In the new ‘Northern’ stand there are eight arrays of six EAW KF730s, with an SB730 on top. Of the MCG’s JBL house system, we’re using the rear firing boxes as a delay and the forward firing boxes as an effects system for things like crowd noise, thunder, and any of the other sound effects in the show. In the Southern Stand, which has a considerably smaller upper bowl, we’ve got a bunch of Nexo PS15s out on the end of each roof truss, and again, using the house rear-firing element as a delay.

AS: How far do the Kudo reach?

SWA: The on-field Kudo is the point of focus for the whole system, and the top element on the field-of-play is covering the upper bowl, but it’s a long way away, hence the delay stacks. But the timing between the Kudo and the EAWs is such that the point of focus remains the field-of-play. The idea is to pull the focus down onto the ground, rather than have it all up in the air where it doesn’t mean anything.

AS: What does the Kudo sound like; how is it performing?

SWA: It sounds superb. We’ve got the new Version 2 settings on pre-release, and it’s sounding significantly better. The crossover point has moved from 300 to 200Hz, which has made a huge difference to the sound. Getting the new settings on pre-release from L-Acoustics has been great for us because otherwise it would be a lot harder to keep the bass under control with this system.


SWA: We’ve created a circular array of loudspeakers simply because the stage is circular and the building is circular. We’re then shooting that system at a giant circular reflector – the windows on the corporate boxes, the concrete balcony fronts etc.
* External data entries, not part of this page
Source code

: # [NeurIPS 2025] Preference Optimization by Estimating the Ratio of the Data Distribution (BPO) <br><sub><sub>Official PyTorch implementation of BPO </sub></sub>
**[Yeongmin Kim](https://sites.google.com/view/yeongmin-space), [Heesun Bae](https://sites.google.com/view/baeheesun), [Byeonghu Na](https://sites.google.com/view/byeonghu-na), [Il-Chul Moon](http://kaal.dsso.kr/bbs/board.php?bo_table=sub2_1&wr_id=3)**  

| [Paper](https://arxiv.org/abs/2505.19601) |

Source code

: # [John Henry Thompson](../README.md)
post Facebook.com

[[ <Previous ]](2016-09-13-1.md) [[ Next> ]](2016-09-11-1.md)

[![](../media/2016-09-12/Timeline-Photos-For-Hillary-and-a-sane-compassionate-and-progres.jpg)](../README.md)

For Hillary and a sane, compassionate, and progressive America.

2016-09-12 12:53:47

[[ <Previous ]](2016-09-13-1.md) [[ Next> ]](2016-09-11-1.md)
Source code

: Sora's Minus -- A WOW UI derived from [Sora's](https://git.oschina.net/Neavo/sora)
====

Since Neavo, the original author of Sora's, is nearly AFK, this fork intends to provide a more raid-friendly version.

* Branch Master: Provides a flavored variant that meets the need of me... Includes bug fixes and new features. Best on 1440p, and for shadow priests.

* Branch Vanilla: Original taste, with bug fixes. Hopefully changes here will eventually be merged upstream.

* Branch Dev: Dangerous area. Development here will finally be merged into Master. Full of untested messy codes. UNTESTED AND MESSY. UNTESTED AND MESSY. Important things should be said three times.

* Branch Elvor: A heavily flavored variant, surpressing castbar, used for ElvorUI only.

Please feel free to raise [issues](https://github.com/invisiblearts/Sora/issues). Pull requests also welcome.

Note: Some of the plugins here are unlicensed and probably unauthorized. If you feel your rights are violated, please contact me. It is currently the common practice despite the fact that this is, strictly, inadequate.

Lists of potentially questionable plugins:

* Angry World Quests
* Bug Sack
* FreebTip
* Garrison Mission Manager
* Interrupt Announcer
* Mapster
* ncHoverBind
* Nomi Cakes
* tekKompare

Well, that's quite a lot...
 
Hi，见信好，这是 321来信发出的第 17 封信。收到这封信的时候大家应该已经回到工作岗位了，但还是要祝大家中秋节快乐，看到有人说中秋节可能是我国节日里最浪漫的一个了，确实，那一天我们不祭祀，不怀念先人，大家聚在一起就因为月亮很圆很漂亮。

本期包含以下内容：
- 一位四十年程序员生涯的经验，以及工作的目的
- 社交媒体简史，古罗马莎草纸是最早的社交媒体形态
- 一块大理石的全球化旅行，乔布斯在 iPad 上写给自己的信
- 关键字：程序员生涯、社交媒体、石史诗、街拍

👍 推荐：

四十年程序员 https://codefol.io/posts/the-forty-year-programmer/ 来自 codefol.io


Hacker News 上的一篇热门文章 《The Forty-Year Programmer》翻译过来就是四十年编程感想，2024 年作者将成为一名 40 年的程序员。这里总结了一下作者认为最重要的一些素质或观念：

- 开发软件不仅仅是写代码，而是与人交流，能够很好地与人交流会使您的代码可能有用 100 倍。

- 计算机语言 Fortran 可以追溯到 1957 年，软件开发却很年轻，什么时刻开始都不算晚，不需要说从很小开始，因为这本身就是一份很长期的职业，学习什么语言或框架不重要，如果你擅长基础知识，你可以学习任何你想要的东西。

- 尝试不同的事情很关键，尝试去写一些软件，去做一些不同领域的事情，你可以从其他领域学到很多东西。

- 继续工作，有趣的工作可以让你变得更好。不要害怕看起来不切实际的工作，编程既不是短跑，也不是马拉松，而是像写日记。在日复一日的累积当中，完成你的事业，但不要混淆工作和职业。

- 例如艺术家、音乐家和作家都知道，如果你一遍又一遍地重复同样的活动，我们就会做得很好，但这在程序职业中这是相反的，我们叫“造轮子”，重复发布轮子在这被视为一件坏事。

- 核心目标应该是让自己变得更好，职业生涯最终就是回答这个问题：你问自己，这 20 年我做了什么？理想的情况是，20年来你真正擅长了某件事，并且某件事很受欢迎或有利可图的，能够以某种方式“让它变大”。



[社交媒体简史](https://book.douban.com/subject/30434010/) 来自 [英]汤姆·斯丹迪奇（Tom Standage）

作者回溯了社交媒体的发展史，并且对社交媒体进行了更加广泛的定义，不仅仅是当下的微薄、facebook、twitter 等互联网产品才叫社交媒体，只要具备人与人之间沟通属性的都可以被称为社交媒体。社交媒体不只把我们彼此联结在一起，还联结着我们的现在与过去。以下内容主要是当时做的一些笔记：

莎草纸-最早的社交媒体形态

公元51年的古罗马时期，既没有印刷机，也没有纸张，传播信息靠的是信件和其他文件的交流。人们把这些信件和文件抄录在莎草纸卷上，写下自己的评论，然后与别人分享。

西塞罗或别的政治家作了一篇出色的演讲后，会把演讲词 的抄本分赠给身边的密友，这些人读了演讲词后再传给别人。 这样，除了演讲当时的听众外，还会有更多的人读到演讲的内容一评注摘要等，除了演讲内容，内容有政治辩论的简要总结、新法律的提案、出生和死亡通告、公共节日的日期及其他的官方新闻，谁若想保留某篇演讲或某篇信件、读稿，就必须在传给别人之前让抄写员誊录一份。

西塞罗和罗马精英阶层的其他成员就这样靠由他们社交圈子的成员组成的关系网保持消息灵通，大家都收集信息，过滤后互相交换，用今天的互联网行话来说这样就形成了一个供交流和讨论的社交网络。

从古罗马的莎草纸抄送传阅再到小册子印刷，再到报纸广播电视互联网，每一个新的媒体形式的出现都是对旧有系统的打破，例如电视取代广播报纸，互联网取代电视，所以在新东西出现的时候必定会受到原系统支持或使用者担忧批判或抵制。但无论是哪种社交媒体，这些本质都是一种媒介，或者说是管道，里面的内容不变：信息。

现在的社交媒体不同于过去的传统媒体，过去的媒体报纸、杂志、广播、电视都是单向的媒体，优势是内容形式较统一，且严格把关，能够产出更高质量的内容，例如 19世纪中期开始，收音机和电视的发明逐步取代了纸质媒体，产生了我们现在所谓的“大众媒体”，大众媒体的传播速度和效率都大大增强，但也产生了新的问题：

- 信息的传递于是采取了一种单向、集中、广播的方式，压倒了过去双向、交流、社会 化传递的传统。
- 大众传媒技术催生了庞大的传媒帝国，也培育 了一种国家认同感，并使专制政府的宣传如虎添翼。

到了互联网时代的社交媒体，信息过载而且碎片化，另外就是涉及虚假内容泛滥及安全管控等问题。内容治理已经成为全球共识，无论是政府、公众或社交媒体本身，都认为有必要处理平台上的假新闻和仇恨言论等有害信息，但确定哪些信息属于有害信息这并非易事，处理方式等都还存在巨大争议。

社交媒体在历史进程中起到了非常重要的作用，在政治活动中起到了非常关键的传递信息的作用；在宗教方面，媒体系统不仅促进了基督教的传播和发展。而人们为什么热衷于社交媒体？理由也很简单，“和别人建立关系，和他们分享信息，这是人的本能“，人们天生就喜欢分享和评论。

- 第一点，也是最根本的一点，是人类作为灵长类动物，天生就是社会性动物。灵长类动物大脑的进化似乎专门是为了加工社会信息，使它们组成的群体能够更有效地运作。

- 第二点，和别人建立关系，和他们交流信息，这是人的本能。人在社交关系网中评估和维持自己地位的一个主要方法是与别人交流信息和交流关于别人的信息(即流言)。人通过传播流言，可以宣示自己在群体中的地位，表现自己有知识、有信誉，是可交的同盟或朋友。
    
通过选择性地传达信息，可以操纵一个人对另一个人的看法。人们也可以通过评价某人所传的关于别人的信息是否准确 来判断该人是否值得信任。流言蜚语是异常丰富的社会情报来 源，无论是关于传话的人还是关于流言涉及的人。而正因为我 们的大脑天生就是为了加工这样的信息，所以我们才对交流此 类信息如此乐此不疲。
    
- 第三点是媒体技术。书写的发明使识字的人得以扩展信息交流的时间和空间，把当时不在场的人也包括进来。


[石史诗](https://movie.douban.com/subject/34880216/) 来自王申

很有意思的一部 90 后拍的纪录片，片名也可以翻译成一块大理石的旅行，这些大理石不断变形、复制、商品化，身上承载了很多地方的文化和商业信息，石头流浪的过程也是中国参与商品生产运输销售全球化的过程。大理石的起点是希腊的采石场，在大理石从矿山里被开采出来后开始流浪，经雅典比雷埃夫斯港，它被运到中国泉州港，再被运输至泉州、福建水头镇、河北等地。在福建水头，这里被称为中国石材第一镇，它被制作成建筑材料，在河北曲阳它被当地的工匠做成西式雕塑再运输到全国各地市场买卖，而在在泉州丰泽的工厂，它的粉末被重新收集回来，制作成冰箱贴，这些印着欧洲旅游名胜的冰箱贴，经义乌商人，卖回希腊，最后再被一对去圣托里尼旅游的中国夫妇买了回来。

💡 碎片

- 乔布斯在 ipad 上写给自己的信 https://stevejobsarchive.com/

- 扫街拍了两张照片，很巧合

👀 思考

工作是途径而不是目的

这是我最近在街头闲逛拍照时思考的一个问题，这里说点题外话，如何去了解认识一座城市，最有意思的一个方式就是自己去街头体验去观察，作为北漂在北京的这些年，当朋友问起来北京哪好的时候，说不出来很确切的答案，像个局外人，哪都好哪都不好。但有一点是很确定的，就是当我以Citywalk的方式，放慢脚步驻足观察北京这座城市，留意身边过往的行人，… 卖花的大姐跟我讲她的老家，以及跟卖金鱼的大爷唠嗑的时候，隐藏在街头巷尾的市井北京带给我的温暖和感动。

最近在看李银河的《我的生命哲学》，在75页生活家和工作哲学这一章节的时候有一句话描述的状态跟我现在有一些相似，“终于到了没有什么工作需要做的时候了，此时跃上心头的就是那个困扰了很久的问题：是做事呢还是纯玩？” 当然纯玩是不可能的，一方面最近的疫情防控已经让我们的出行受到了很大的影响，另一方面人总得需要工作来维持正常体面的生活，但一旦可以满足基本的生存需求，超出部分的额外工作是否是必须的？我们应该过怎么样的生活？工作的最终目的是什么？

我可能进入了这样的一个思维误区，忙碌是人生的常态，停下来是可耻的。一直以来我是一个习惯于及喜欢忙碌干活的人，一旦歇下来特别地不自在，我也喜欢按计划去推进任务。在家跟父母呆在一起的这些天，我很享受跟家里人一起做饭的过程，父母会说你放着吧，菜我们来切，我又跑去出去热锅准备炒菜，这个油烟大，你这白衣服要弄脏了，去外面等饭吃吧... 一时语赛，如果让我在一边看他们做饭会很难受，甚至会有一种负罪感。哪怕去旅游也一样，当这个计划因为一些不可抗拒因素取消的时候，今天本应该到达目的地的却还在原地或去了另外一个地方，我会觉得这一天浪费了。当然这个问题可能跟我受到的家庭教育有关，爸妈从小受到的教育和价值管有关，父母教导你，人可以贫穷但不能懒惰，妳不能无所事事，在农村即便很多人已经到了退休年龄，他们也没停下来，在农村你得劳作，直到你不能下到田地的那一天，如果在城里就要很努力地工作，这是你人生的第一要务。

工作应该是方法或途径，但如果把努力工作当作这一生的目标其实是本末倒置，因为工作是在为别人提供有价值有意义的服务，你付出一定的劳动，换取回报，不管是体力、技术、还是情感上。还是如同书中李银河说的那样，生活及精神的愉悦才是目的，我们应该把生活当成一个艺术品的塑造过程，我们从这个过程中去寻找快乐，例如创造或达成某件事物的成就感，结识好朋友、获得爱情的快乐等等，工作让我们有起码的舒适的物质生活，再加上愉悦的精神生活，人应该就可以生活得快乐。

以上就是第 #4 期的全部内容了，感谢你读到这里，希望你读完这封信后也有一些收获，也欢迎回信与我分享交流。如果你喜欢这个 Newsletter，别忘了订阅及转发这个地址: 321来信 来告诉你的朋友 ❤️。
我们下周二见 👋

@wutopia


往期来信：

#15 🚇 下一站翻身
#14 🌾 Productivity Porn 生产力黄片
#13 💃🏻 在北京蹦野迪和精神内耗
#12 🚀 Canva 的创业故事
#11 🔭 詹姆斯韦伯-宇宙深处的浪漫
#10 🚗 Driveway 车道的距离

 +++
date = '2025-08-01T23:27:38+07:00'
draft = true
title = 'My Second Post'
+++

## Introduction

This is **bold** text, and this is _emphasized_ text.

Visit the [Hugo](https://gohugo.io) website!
The sound then bounces straight back – suffice it to say there are considerable issues in this space with reflections, to put it mildly!

But the crowd will obviously absorb a lot of the stuff that’s bouncing around, and the noise floor will go up considerably, which effectively shortens the experience of the reverb time. It’s doesn’t actually shorten the reverb time, it only masks it.

One way to deal with it, of course, would have been to put drapes everywhere, but that’s very expensive and in the end it’s very hard to justify before the system’s in place. But if there was a lot of money left in the budget now we’d be able to justify it, I’m sure! For the recent Military Tattoo at Aussie Stadium in Sydney we put drapes between the concourse and the back row of the audience, which made the whole space feel more like a theatre, with less of a footy ground feel. All the background noise of people shouting and ordering chips and pies in the concourse, was really well blocked by the woollen barrier.

The absence of the drapes here simply means that the sound system – and the venue – is far more sensitive, and we have to be more careful about where our faders are. The range of volume difference between ‘loud enough’ and ‘too loud’ is only about two or three decibels. It’s a very small window. When it gets too loud the build up is huge and you lose every word.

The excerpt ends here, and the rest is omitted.